Charter schools are new kinds of government schools that operate as schools-of-choice. Unlike traditional government schools, no students are assigned to charter schools on the basis of the neighborhoods in which they live. Charter schools rely solely on voluntary choice for their enrollment. Charter schools receive government funding based upon the number of students they are able to attract, not based on local property taxes or other revenue streams. If charter schools do not attract students, they do not receive funding.
In general, charter schools can be defined simply as government-sponsored autonomous schools, substantially deregulated and free of direct administrative control by the government. The essential idea behind charter schools is to grant educational professionals and others greater freedom to create and operate their own schools in exchange for their agreement to be held directly accountable for their performance.

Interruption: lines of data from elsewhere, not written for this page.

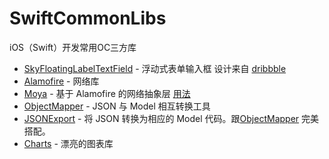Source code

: # SwiftCommonLibs
iOS（Swift）开发常用OC三方库

 - [SkyFloatingLabelTextField](https://github.com/Skyscanner/SkyFloatingLabelTextField) - 浮动式表单输入框 设计来自 [dribbble](https://dribbble.com/shots/1254439--GIF-Mobile-Form-Interaction)
 - [Alamofire](https://github.com/Alamofire/Alamofire) - 网络库
 - [Moya](https://github.com/Moya/Moya) - 基于 Alamofire 的网络抽象层 [用法](http://swift.diagon.me/Alamofire-Moya-TargetType/) 
 - [ObjectMapper](https://github.com/Hearst-DD/ObjectMapper) - JSON 与 Model 相互转换工具
 - [JSONExport](https://github.com/Ahmed-Ali/JSONExport) - 将 JSON 转换为相应的 Model 代码。跟[ObjectMapper](https://github.com/Hearst-DD/ObjectMapper) 完美搭配。
 - [Charts](https://github.com/danielgindi/Charts) - 漂亮的图表库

Charter schools are designed to provide educators greater managerial freedom than that which is enjoyed in district-sponsored schools-of-choice and to give parents a much greater choice among government schools.
In their most uncompromised form, charter schools operate as independent government schools with control of their own budgets and staffing. Non-educators as well as educators can create them, or they can be conversions of existing government or private schools. They are authorized via a charter by governmental authorities such as school districts, public universities, or the state board of education.

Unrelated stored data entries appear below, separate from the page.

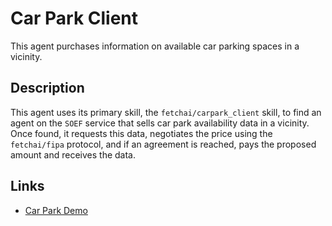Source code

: # Car Park Client

This agent purchases information on available car parking spaces in a vicinity.

## Description

This agent uses its primary skill, the `fetchai/carpark_client` skill, to find an agent on the `SOEF` service that sells car park availability data in a vicinity. Once found, it requests this data, negotiates the price using the `fetchai/fipa` protocol, and if an agreement is reached, pays the proposed amount and receives the data. 

## Links

* <a href="https://docs.fetch.ai/aea/car-park-skills/" target="_blank">Car Park Demo</a>
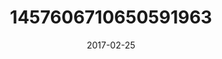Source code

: ---
title: "1457606710650591963"
image: "2017-02-25 10.51.22 1457606710650591963_46248401"
date: "2017-02-25"
type: "photo"
---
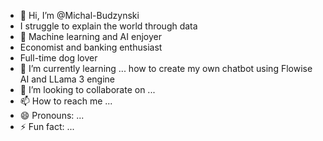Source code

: - 👋 Hi, I’m @Michal-Budzynski
- I struggle to explain the world through data
- 👀 Machine learning and AI enjoyer
- Economist and banking enthusiast
- Full-time dog lover
- 🌱 I’m currently learning ... how to create my own chatbot using Flowise AI and LLama 3 engine
- 💞️ I’m looking to collaborate on ...
- 📫 How to reach me ...
- 😄 Pronouns: ...
- ⚡ Fun fact: ...

<!---
Michal-Budzynski/Michal-Budzynski is a ✨ special ✨ repository because its `README.md` (this file) appears on your GitHub profile.
You can click the Preview link to take a look at your changes.
--->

A charter is, in effect, a performance-based contract: If the school does not perform up to the academic standards outlined in its charter, the charter can be revoked by the authorizing governmental body. Generally, these standards are at least as stringent as those that apply to all district-operated government schools.
Charter schools are typically exempt from some rules and regulations that apply to district-operated schools, not including those pertaining to health and safety, public accountability, and non-discrimination. Generally, however, charter schools cannot be selective in their admissions policies beyond any means used by traditional government schools.

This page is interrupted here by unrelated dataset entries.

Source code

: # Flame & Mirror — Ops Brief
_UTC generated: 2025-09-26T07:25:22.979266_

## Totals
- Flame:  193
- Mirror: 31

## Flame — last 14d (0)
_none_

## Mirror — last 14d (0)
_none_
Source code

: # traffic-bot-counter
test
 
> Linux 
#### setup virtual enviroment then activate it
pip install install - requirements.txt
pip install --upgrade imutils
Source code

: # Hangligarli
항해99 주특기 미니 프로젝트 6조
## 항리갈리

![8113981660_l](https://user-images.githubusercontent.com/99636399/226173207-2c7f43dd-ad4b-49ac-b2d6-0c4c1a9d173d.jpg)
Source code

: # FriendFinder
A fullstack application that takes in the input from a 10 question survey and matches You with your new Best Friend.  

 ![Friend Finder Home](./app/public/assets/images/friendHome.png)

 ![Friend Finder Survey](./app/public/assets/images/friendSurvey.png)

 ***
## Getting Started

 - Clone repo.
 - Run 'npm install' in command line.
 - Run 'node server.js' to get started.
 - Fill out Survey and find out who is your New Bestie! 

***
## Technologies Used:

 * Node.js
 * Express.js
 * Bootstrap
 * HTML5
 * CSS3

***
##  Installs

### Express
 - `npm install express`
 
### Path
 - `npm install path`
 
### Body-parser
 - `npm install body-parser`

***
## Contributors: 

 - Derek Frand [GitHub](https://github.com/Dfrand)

Charter schools generally receive no government funding for start-up expenses or for their physical facilities, nor can they charge tuition. As a result, charter schools must raise voluntary private resources in order to be established.
Charter schools have been described as government schools "operating in a private school environment." Charter schools have similarities to private schools such as their level of autonomy and their incentives to satisfy parents and attract students. But they depend on government for their funding and their legal authorization.